● Directions
The answer must be the number of lines in the listing below that contain "string", and nothing else.

● Data section

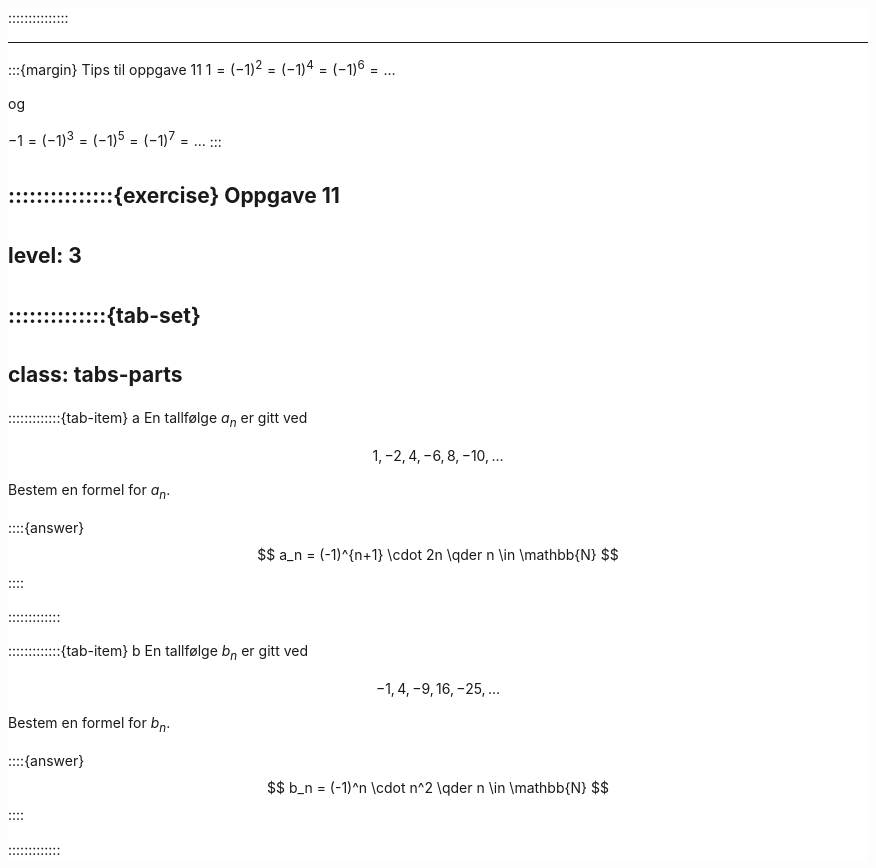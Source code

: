 :::::::::::::::


---


:::{margin} Tips til oppgave 11
$1 = (-1)^2 = (-1)^4 = (-1)^6 = \ldots$

og 

$-1 = (-1)^3 = (-1)^5 = (-1)^7 = \ldots$
:::


:::::::::::::::{exercise} Oppgave 11
---
level: 3
---

::::::::::::::{tab-set}
---
class: tabs-parts
---
:::::::::::::{tab-item} a
En tallfølge $a_n$ er gitt ved 

$$
1, -2, 4, -6, 8, -10, \ldots
$$

Bestem en formel for $a_n$. 

::::{answer}
$$
a_n = (-1)^{n+1} \cdot 2n \qder n \in \mathbb{N}
$$
::::


:::::::::::::

:::::::::::::{tab-item} b
En tallfølge $b_n$ er gitt ved 

$$
-1, 4, -9, 16, -25, \ldots
$$

Bestem en formel for $b_n$. 


::::{answer}
$$
b_n = (-1)^n \cdot n^2 \qder n \in \mathbb{N}
$$
::::


:::::::::::::
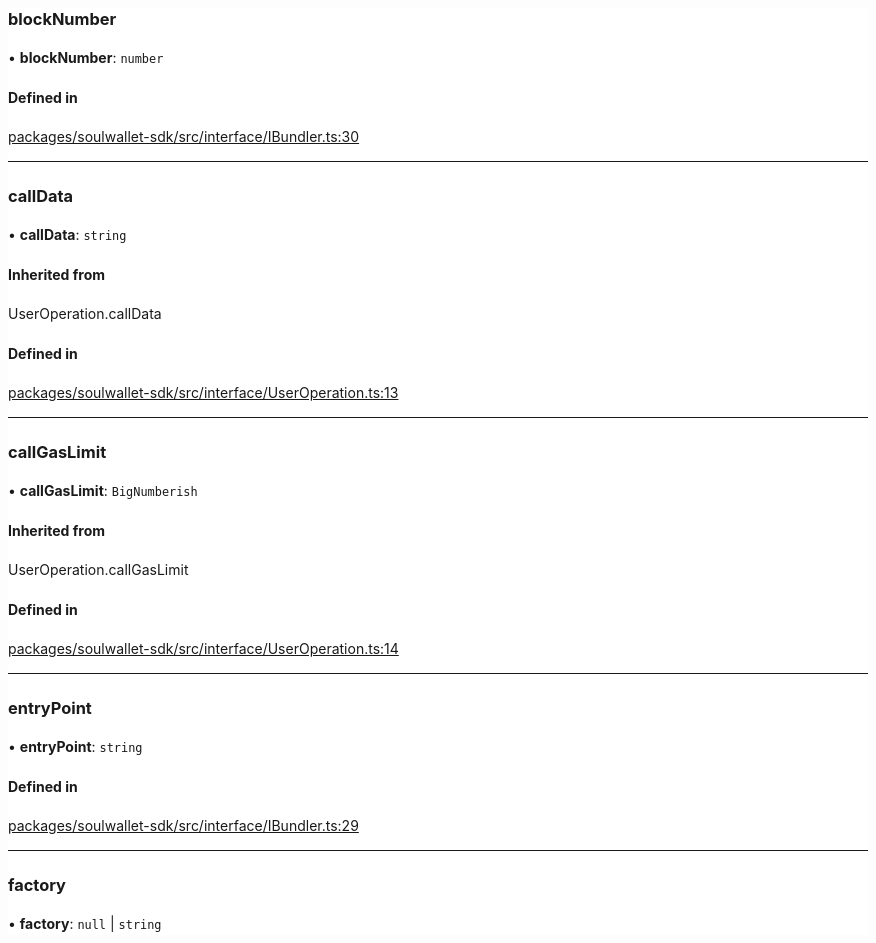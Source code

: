 ### blockNumber

• **blockNumber**: `number`

#### Defined in

[packages/soulwallet-sdk/src/interface/IBundler.ts:30](https://github.com/SoulWallet/soulwalletlib/blob/c4026ab/packages/soulwallet-sdk/src/interface/IBundler.ts#L30)

___

### callData

• **callData**: `string`

#### Inherited from

UserOperation.callData

#### Defined in

[packages/soulwallet-sdk/src/interface/UserOperation.ts:13](https://github.com/SoulWallet/soulwalletlib/blob/c4026ab/packages/soulwallet-sdk/src/interface/UserOperation.ts#L13)

___

### callGasLimit

• **callGasLimit**: `BigNumberish`

#### Inherited from

UserOperation.callGasLimit

#### Defined in

[packages/soulwallet-sdk/src/interface/UserOperation.ts:14](https://github.com/SoulWallet/soulwalletlib/blob/c4026ab/packages/soulwallet-sdk/src/interface/UserOperation.ts#L14)

___

### entryPoint

• **entryPoint**: `string`

#### Defined in

[packages/soulwallet-sdk/src/interface/IBundler.ts:29](https://github.com/SoulWallet/soulwalletlib/blob/c4026ab/packages/soulwallet-sdk/src/interface/IBundler.ts#L29)

___

### factory

• **factory**: ``null`` \| `string`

● Finished exercise
3